Transcript from the "Data Structure Operations" Lesson
>> Kyle Simpson: At the beginning of this unit, I mentioned that we were gonna use arrays, lists as a way to illustrate a lot of these concepts. And we have, we've used a lot of arrays. We've done a bunch of that in the exercise. But we really want to generalize everything that we've been talking about to the idea of any collection to any data structure.
[00:00:17] So we're gonna now take those same ideas of map, filter, and reduce, and, in fact, indeed even something like a transducing. We wanna take map, filter, and reduce. And we wanna think about them at the bigger level, which would be at the data structure level or at the more general level.
[00:00:32] So if I had an object, like obj here at the top, and I wanted to map over that object and do something, in this case, make all of the values lowercase.

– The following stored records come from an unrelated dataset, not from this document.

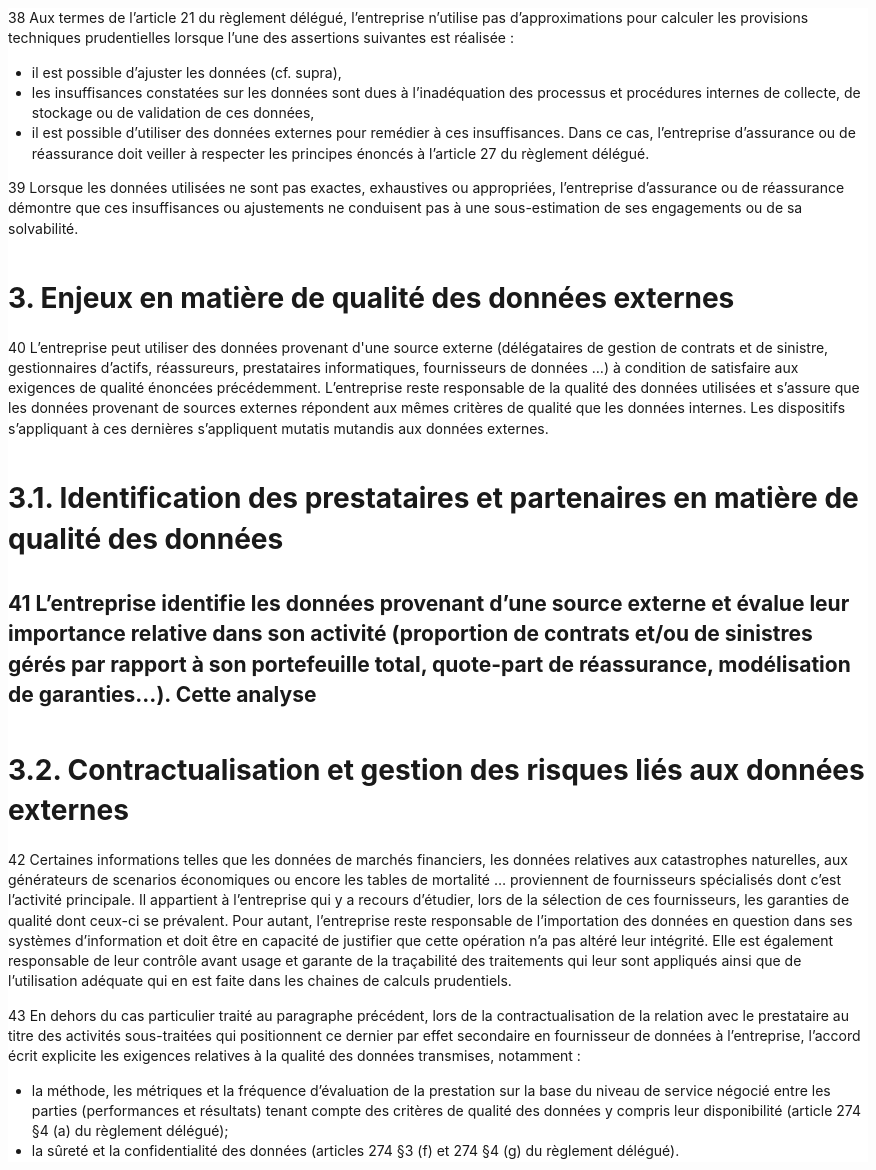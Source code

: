 38 Aux termes de l’article 21 du règlement délégué, l’entreprise n’utilise pas d’approximations pour calculer les provisions techniques prudentielles lorsque l’une des assertions suivantes est réalisée :

- il est possible d’ajuster les données (cf. supra),
- les insuffisances constatées sur les données sont dues à l’inadéquation des processus et procédures internes de collecte, de stockage ou de validation de ces données,
- il est possible d’utiliser des données externes pour remédier à ces insuffisances. Dans ce cas, l’entreprise d’assurance ou de réassurance doit veiller à respecter les principes énoncés à l’article 27 du règlement délégué.

39 Lorsque les données utilisées ne sont pas exactes, exhaustives ou appropriées, l’entreprise d’assurance ou de réassurance démontre que ces insuffisances ou ajustements ne conduisent pas à une sous-estimation de ses engagements ou de sa solvabilité.

# 3. Enjeux en matière de qualité des données externes

40 L’entreprise peut utiliser des données provenant d'une source externe (délégataires de gestion de contrats et de sinistre, gestionnaires d’actifs, réassureurs, prestataires informatiques, fournisseurs de données …) à condition de satisfaire aux exigences de qualité énoncées précédemment. L’entreprise reste responsable de la qualité des données utilisées et s’assure que les données provenant de sources externes répondent aux mêmes critères de qualité que les données internes. Les dispositifs s’appliquant à ces dernières s’appliquent mutatis mutandis aux données externes.

# 3.1. Identification des prestataires et partenaires en matière de qualité des données

41 L’entreprise identifie les données provenant d’une source externe et évalue leur importance relative dans son activité (proportion de contrats et/ou de sinistres gérés par rapport à son portefeuille total, quote-part de réassurance, modélisation de garanties…). Cette analyse
---
# 3.2. Contractualisation et gestion des risques liés aux données externes

42 Certaines informations telles que les données de marchés financiers, les données relatives aux catastrophes naturelles, aux générateurs de scenarios économiques ou encore les tables de mortalité … proviennent de fournisseurs spécialisés dont c’est l’activité principale. Il appartient à l’entreprise qui y a recours d’étudier, lors de la sélection de ces fournisseurs, les garanties de qualité dont ceux-ci se prévalent. Pour autant, l’entreprise reste responsable de l’importation des données en question dans ses systèmes d’information et doit être en capacité de justifier que cette opération n’a pas altéré leur intégrité. Elle est également responsable de leur contrôle avant usage et garante de la traçabilité des traitements qui leur sont appliqués ainsi que de l’utilisation adéquate qui en est faite dans les chaines de calculs prudentiels.

43 En dehors du cas particulier traité au paragraphe précédent, lors de la contractualisation de la relation avec le prestataire au titre des activités sous-traitées qui positionnent ce dernier par effet secondaire en fournisseur de données à l’entreprise, l’accord écrit explicite les exigences relatives à la qualité des données transmises, notamment :

- la méthode, les métriques et la fréquence d’évaluation de la prestation sur la base du niveau de service négocié entre les parties (performances et résultats) tenant compte des critères de qualité des données y compris leur disponibilité (article 274 §4 (a) du règlement délégué);
- la sûreté et la confidentialité des données (articles 274 §3 (f) et 274 §4 (g) du règlement délégué).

Then I can define a map object function, which is similar to the map that we know that works with arrays, but this one works with objects.
[00:00:51] And this one loops over all of the keys in an object. And it calls some mapper function. In this case, that mapper function makes everything to lowercase. So thinking about mapping as an operation where we are essentially lifting a value or adapt. I'm sorry, lifting an operation or adapting an operation across all of the values in a container, right?
[00:01:17] So it could be an array. It could be an object like here, where we're just doing the keys. It could be a binary tree. You can imagine doing a map across all of the leaf nodes in a binary tree, for example. So any sort of data structure, as long as we can create a mapper for it, we can adapt that operation to work across the entire set of those values.
[00:01:40] So imagine in your mind, what would filter and reduce look like in an object sense?